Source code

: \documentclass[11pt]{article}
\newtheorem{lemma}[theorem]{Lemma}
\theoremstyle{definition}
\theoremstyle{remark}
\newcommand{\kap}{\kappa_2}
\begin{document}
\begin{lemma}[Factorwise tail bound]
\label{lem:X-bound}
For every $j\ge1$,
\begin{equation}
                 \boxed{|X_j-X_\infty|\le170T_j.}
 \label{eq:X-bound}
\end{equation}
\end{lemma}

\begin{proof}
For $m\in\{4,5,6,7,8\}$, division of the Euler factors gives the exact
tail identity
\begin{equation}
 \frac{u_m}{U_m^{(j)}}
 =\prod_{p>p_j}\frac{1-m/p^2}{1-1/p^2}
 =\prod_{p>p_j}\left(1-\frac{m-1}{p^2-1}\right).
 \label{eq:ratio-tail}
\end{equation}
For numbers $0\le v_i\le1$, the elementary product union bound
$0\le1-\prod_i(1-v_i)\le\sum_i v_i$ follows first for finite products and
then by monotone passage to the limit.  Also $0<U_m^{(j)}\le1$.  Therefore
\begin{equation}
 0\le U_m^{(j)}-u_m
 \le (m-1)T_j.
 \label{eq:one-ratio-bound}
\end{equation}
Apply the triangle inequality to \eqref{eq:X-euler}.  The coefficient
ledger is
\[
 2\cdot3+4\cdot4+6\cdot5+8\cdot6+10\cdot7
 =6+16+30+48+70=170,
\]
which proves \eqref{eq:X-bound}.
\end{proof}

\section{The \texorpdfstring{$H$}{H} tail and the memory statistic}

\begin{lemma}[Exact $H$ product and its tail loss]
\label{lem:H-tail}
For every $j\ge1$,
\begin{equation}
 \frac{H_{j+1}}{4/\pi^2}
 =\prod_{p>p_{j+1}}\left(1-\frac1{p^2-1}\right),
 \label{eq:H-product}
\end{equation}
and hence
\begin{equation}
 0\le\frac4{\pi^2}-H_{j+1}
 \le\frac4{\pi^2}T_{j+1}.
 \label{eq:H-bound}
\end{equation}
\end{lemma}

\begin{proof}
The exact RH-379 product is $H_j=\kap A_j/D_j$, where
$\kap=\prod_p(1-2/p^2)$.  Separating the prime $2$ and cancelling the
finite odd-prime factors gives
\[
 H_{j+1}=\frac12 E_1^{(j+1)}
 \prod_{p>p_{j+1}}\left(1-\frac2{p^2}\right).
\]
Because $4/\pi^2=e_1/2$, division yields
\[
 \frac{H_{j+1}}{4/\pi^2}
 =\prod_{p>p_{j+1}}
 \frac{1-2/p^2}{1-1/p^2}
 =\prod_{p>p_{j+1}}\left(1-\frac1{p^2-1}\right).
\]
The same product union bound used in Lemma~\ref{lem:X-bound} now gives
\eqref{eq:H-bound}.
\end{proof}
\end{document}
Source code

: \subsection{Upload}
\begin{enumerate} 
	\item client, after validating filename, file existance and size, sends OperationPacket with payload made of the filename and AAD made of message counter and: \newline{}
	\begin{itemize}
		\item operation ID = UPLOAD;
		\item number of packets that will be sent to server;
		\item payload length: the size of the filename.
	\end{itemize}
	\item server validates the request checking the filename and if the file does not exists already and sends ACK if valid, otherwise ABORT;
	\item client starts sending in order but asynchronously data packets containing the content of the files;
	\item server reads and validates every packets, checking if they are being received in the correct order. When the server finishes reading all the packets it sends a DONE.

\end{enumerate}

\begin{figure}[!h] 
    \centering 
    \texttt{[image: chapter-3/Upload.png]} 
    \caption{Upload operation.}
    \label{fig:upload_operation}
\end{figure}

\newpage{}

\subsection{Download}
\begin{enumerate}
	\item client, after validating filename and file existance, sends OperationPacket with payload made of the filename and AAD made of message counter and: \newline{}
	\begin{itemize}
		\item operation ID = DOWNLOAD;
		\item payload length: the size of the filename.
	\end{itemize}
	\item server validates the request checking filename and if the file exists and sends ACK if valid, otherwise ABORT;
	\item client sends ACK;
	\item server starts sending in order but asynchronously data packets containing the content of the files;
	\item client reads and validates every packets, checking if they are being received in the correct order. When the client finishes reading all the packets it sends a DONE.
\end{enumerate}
# # # # # # #
PROBLEM DESCRIPTION
Every record above must be set down again, word for word.

RESULT
Source code

: \documentclass[11pt]{article}
\newtheorem{lemma}[theorem]{Lemma}
\theoremstyle{definition}
\theoremstyle{remark}
\newcommand{\kap}{\kappa_2}
\begin{document}
\begin{lemma}[Factorwise tail bound]
\label{lem:X-bound}
For every $j\ge1$,
\begin{equation}
                 \boxed{|X_j-X_\infty|\le170T_j.}
 \label{eq:X-bound}
\end{equation}
\end{lemma}

\begin{proof}
For $m\in\{4,5,6,7,8\}$, division of the Euler factors gives the exact
tail identity
\begin{equation}
 \frac{u_m}{U_m^{(j)}}
 =\prod_{p>p_j}\frac{1-m/p^2}{1-1/p^2}
 =\prod_{p>p_j}\left(1-\frac{m-1}{p^2-1}\right).
 \label{eq:ratio-tail}
\end{equation}
For numbers $0\le v_i\le1$, the elementary product union bound
$0\le1-\prod_i(1-v_i)\le\sum_i v_i$ follows first for finite products and
then by monotone passage to the limit.  Also $0<U_m^{(j)}\le1$.  Therefore
\begin{equation}
 0\le U_m^{(j)}-u_m
 \le (m-1)T_j.
 \label{eq:one-ratio-bound}
\end{equation}
Apply the triangle inequality to \eqref{eq:X-euler}.  The coefficient
ledger is
\[
 2\cdot3+4\cdot4+6\cdot5+8\cdot6+10\cdot7
 =6+16+30+48+70=170,
\]
which proves \eqref{eq:X-bound}.
\end{proof}

\section{The \texorpdfstring{$H$}{H} tail and the memory statistic}

\begin{lemma}[Exact $H$ product and its tail loss]
\label{lem:H-tail}
For every $j\ge1$,
\begin{equation}
 \frac{H_{j+1}}{4/\pi^2}
 =\prod_{p>p_{j+1}}\left(1-\frac1{p^2-1}\right),
 \label{eq:H-product}
\end{equation}
and hence
\begin{equation}
 0\le\frac4{\pi^2}-H_{j+1}
 \le\frac4{\pi^2}T_{j+1}.
 \label{eq:H-bound}
\end{equation}
\end{lemma}

\begin{proof}
The exact RH-379 product is $H_j=\kap A_j/D_j$, where
$\kap=\prod_p(1-2/p^2)$.  Separating the prime $2$ and cancelling the
finite odd-prime factors gives
\[
 H_{j+1}=\frac12 E_1^{(j+1)}
 \prod_{p>p_{j+1}}\left(1-\frac2{p^2}\right).
\]
Because $4/\pi^2=e_1/2$, division yields
\[
 \frac{H_{j+1}}{4/\pi^2}
 =\prod_{p>p_{j+1}}
 \frac{1-2/p^2}{1-1/p^2}
 =\prod_{p>p_{j+1}}\left(1-\frac1{p^2-1}\right).
\]
The same product union bound used in Lemma~\ref{lem:X-bound} now gives
\eqref{eq:H-bound}.
\end{proof}
\end{document}
Source code

: \subsection{Upload}
\begin{enumerate} 
	\item client, after validating filename, file existance and size, sends OperationPacket with payload made of the filename and AAD made of message counter and: \newline{}
	\begin{itemize}
		\item operation ID = UPLOAD;
		\item number of packets that will be sent to server;
		\item payload length: the size of the filename.
	\end{itemize}
	\item server validates the request checking the filename and if the file does not exists already and sends ACK if valid, otherwise ABORT;
	\item client starts sending in order but asynchronously data packets containing the content of the files;
	\item server reads and validates every packets, checking if they are being received in the correct order. When the server finishes reading all the packets it sends a DONE.

\end{enumerate}

\begin{figure}[!h] 
    \centering 
    \texttt{[image: chapter-3/Upload.png]} 
    \caption{Upload operation.}
    \label{fig:upload_operation}
\end{figure}

\newpage{}

\subsection{Download}
\begin{enumerate}
	\item client, after validating filename and file existance, sends OperationPacket with payload made of the filename and AAD made of message counter and: \newline{}
	\begin{itemize}
		\item operation ID = DOWNLOAD;
		\item payload length: the size of the filename.
	\end{itemize}
	\item server validates the request checking filename and if the file exists and sends ACK if valid, otherwise ABORT;
	\item client sends ACK;
	\item server starts sending in order but asynchronously data packets containing the content of the files;
	\item client reads and validates every packets, checking if they are being received in the correct order. When the client finishes reading all the packets it sends a DONE.
\end{enumerate}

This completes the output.